Dynamic Link Proxy/Live Text Evolution

I’ve always had an uneasy relationship with Dynamic Link in Premiere. It could have been my computer specs or something else, but I’ve always found that it slowed me down as opposed to just rendering what I needed from After Effects, and making updates through re-rendering. One thing I would like to see that would help users who may not have high end computers, would be a dynamic link proxy to final render option. This would work by bringing an AE composition into Premiere, changing the option to be in full resolution or proxy format, and when the changes are locked in, give the user the option to render via Media Encoder into a format of their choice. Now, I understand that would take quite a bit of code to pull off, but under the new cloud format, it definitely gives both Premiere and AE teams something to work towards. The new Live Text Templates introduced in Premiere CC 2014 definitely show the level of innovation and cohesion users can expect with After Effects and Premiere Pro. I hope the next few versions of this feature will get to the level where it can compete with Motion templates. Knowing how much professionals rely on AE templates to complete projects, Premiere will be a force to be reckoned with if it gets to this level.

Effects Panel Additions

One of the things I love about Premiere over FCP legacy is that I don’t have to double click a clip to adjust things like scale, position, rotation, or blend mode. Click it once and it shows up. I especially like what they did for the 2014 addition of Premiere Pro with Master Clip Effects. However, there are some items I would like to be added. I can only assume the Premiere Pro team is working towards the ability to move between keyframes with a keyboard shortcut. I would like the ability to have either Track Matte Key, Set Matte, or Image Matte Key as a part of the Effect Controls panel so I can easily do compositing from track to track. The benefit of this would be not solely relying on those filters, and I could more easily manage my compositing efforts when I move clips with those filters enabled.  If anything, I would place it in the same category as the opacity parameter. Another thing I would like is for the motion parameter to have similar abilities to Media Composer’s 3D Warp filter, with a hybrid allowing you to turn layers 3D in After Effects, as seen in the video below.
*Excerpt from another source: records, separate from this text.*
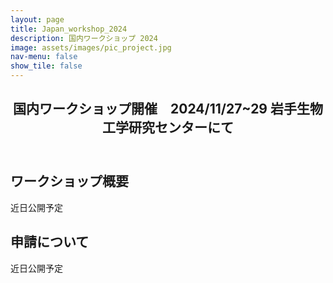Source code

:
 ```yaml
---
layout: page
title: Japan_workshop_2024
description: 国内ワークショップ 2024
image: assets/images/pic_project.jpg
nav-menu: false
show_tile: false
---
```


<!-- Main -->
<div id="main" class="alt">

<!-- One -->
<section id="one">
	<div class="inner">
		<header class="major">
			<h2>国内ワークショップ開催　2024/11/27~29 岩手生物工学研究センターにて</h2>
		</header>
		<!-- Content -->
		<h2 id="content">ワークショップ概要</h2>
		<p>近日公開予定</p>
		<h2 id="content">申請について</h2>
		<p>近日公開予定</p>
		<!-- <div class="row">
			<div class="1u"><p></p></div>
			<div class="10u"><span class="image fit"><img src="{% link assets/images/pic_intro.jpg %}" alt="" /></span></div>
			<div class="1u$"><p></p></div>
		</div> -->
	</div>
</section>
</div>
This would eliminate the need for the Basic 3D and flip filters, as well as allow users to do simple perspective rotation in a “3D” space. Right now, the Basic 3D filter isn’t as strong as its third party counterparts available from BorisFX, FxFactory, or GenArts. Along with the added Matte Key functionality, giving the motion parameter a hybrid of the abilities from After Effects and Media Composer would take Premiere’s animating and compositing capabilities up a notch.

More Tools in the Toolbar

I like the current tools that Premiere Pro CC 2014 has now. I can select items forward and backward with two track selection tools. I can add keyframes with the Pen Tool. I can zoom in on my timeline with the Zoom Tool. I wouldn’t mind some tools for manipulating images. A pan behind tool would allow users to move the anchor point of their image without having to use slider values. A crop tool would eliminate the crop filter altogether, and would give users the crop abilities similar to FCP 7. Overall, an addition of a few more tools would greatly help the editing process and would reduce the need for editors to make painstaking adjustments.

These are just a few features I hope to see, and with the way the various Adobe teams have been responding to their customers, it isn’t too far of stretch that this may happen in the near future. Right now, I rely on Premiere to make a living, and I have high hopes for what’s to come.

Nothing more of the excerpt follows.